‘Lagos has also been declared the next oil producing state…’
With elections coming up in February 2015, it is hard to get a sense of 2015 Lagos but there are some hints towards what priorities will Lagos will be faced with.
by Olamide Udoma
It is hard to describe what will transpire in Lagos next year because of the upcoming elections both in Lagos state and across Nigeria, leaving a sense of uncertainty until a new governor is elected. However, there are some elements that hint at priority areas for 2015.

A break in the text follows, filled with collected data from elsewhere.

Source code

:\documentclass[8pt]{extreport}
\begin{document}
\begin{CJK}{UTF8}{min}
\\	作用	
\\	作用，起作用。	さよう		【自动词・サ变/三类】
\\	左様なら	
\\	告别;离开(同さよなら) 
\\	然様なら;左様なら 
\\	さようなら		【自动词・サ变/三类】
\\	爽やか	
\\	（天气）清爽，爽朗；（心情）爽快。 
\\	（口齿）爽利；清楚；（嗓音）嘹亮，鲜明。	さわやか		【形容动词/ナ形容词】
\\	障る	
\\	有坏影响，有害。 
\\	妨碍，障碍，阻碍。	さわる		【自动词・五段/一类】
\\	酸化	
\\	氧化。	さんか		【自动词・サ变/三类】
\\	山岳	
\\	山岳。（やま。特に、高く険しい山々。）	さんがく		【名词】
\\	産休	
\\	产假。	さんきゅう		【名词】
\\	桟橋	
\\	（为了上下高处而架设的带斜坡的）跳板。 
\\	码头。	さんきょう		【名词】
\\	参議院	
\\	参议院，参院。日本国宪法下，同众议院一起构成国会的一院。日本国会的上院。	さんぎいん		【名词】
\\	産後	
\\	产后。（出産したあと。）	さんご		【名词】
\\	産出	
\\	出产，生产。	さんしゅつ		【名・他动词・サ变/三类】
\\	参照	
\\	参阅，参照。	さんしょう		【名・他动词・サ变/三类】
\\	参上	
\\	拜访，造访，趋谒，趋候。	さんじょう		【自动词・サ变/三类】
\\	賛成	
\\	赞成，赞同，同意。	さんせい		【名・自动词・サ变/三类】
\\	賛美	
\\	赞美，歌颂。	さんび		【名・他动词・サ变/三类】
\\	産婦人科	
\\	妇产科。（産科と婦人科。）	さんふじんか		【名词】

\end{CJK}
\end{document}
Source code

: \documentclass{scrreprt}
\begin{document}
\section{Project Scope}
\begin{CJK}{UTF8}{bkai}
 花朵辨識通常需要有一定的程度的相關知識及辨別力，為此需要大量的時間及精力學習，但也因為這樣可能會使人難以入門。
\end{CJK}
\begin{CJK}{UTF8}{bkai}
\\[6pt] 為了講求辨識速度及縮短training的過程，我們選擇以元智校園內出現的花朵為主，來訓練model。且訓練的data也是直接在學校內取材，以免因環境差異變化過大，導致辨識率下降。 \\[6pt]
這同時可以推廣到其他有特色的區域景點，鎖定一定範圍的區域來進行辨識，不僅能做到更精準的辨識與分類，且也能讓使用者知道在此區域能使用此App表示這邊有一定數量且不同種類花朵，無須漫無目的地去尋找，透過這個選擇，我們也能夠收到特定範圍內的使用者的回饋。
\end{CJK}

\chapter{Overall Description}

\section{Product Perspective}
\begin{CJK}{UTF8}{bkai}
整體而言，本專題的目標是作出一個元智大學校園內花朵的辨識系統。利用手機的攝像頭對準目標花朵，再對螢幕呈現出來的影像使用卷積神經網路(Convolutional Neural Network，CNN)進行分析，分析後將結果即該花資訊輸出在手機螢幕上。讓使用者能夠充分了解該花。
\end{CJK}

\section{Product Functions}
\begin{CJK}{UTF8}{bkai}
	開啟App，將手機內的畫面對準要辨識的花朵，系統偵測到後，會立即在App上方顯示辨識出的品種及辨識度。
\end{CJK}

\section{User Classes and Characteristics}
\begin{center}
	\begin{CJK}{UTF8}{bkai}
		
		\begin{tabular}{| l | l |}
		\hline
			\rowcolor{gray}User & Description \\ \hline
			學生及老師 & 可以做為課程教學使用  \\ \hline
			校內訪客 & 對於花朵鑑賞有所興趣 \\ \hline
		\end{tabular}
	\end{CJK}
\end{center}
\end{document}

Looking at the recently proposed 2015 budget (N489.69 billion) for Lagos State some priority areas can be spotted. In comparison with the 2014 budget, the proportion of the 2015 budget on education and health has increased, while environmental protection, housing and community amenities, public order and safety, recreation, and culture and religion has decreased. Education (16.6%) has been allocated the largest percentage of budget, followed by housing and amenities (10%), and health (9.1). These can therefore be defined as priority areas. It is clear that outstanding projects are also a focus area for the present governor before his departure because at the presentation of the budget Governor Babatunde Fashola said ‘the 2015 budget would focus on payment of contractors’ liabilities to enable the government to complete as many projects as possible before handing over to the next administration’.
Lagos has also been declared the next oil producing state in Nigeria. Oil was found at Aje Field, offshore Badagry, Lagos and the joint venture led by a Nigerian company have recently taken the final decision on an exploration of the field. The first phase which is scheduled to start by end of 2015 is targeting 10,000 barrels per day of oil from two target wells. This expected addition to Lagos will surely change the economy as well a job prospects in the city. This may also have an effect on population growth and the density of road usage as well as public and private transportations routes.
In 2015 security is likely to become a larger issue. As we are nearing the end of 2014 and the 2015 elections, security has been tightened. Last week there was an announcement that people should be on high alert at the Apapa port because threats had been received of a Boko Haram attack. Boko Haram are a terrorist group who have so far affected towns in northeast of Nigeria. In twelve months the violence in northeast has claimed more than 10,000 lives with many more affected, losing homes and livelihoods.
At the end of November the price of oil declined to $80 per barrel, about 30 per cent of $140 per barrel in June. Following the drop in crude oil, the Naira was devalued by 8%. Even though, the devaluation of the Naira has been recognised as a positive step, more needs to be done in regards to fiscal policy measures to ensure the economy stabilizes. The Managing Director of Afrinvest, Ike Chioke, said, at an interview with the Sunday Independent newspaper, ‘for the average Nigerian, however, these are troubling times’. We are yet to feel the pinch, but come 2015 we are going to be hit hard. The 2015 national budget is yet to be declared but there is evidence that cuts are already being made.
Regardless of the uncertainties surrounding the pending elections, dwindling oil prices, and security threats Lagos will continue to thrive as it always has. Midway though the new year, once the new governor has settled in, it will be easier to understand what he wants his legacy to be and where Lagos will be taken within the next four years.